Alors que la question du respect de l'Etat de droit envenime les relations entre Bruxelles et Budapest, la commission plaide pour le gel 7,5 milliards d'euros de fonds de cohésion ainsi que 5,8 milliards du plan de relance en faveur de la Hongrie.

Les réformes engagées par Viktor Orban n'auront pas suffi, selon Bruxelles. Sous la pression du Parlement européen, la Commission européenne a recommandé ce 30 novembre de geler 7,5 milliards d'euros de fonds de cohésion destinés à la Hongrie et 5,8 milliards du plan de relance tant que des réformes en matière de justice et de lutte anticorruption n'auront pas été correctement menées. Les Etats membres ont jusqu'au 19 décembre pour se prononcer à la majorité qualifiée.

Budapest prêt à «convaincre la Commission européenne»
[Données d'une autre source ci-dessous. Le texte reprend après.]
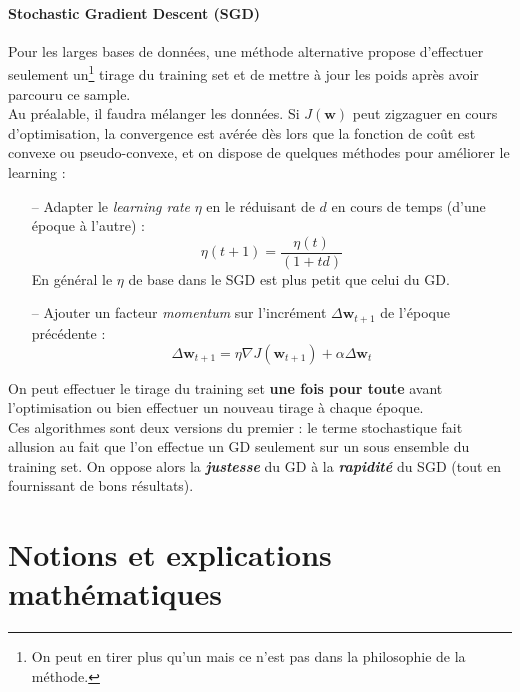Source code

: \documentclass[a4paper,12pt]{report}
\newcommand\bk{\color{black}}
\newcommand\navy{\color{navy}}
\numberwithin{equation}{section} %
\begin{document}
\subsubsection*{Stochastic Gradient Descent (SGD)}
\noindent Pour les larges bases de données, une méthode alternative propose d'effectuer seulement un\footnote{On peut en tirer plus qu'un mais ce n'est pas dans la philosophie de la méthode.} tirage du training set et de mettre à jour les poids après avoir parcouru ce sample. \\ 
Au préalable, il faudra mélanger les données. 
Si $J(\textbf{w})$ peut zigzaguer en cours d'optimisation, la convergence est avérée dès lors que la fonction de coût est convexe ou pseudo-convexe, et on dispose de quelques méthodes pour améliorer le learning :
\begin{itemize}
\item[--] Adapter le \textit{learning rate} $\eta$ en le réduisant de $d$ en cours de temps (d'une époque à l'autre) : 
\begin{equation}
\eta(t+1) = \frac{\eta(t)}{(1 + td)} \label{lr_decay}
\end{equation}
En général le $\eta$ de base dans le SGD est plus petit que celui du GD.
\item[--] Ajouter un facteur \textit{momentum} sur l'incrément $\Delta \textbf{w}_{t+1}$ de l'époque précédente :
\begin{equation}
\Delta \textbf{w}_{t+1} = \eta \nabla J(\textbf{w}_{t+1}) + \alpha \Delta \textbf{w}_t
\end{equation}
\end{itemize}
\noindent On peut effectuer le tirage du training set \textbf{une fois pour toute} avant l'optimisation ou bien effectuer un nouveau tirage à chaque époque.\\

\noindent Ces algorithmes sont deux versions du premier : le terme stochastique fait allusion au fait que l'on effectue un GD seulement sur un sous ensemble du training set. On oppose alors la \textit{\textbf{justesse}} du GD à la \textit{\textbf{rapidité}} du SGD (tout en fournissant de bons résultats).  

\pagebreak

\navy \chapter{Notions et explications mathématiques} \bk
\end{document}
Le gouvernement hongrois s'est dit prêt à «convaincre la Commission européenne» de sa volonté de lutter contre la corruption.

«Nous allons mettre en place les mesures supplémentaires exigées et en 2023, nous ne doutons pas que nous parviendrons à convaincre la Commission (...) qu'il n'est pas nécessaire de suspendre les fonds», a déclaré le négociateur hongrois Tibor Navracsics devant la presse à Budapest.

Le 24 novembre, le Parlement européen avait appelé la Commission à geler les fonds destinés à Budapest. Une majorité d'eurodéputés a jugé insuffisantes les mesures votées par le parlement hongrois et accusé la Hongrie de faire «pression» sur la Commission et le Conseil «en bloquant des décisions cruciales de l'UE telles que l'aide macro financière de 18 milliards d'euros à l'Ukraine et l'accord sur le taux minimum global d'imposition des sociétés».

Une «énorme pression politique» des eurodéputés «majoritairement de gauche» qui a fait «changer la position de la Commission», avait dénoncé le 29 novembre devant la presse étrangère Tibor Navracsics.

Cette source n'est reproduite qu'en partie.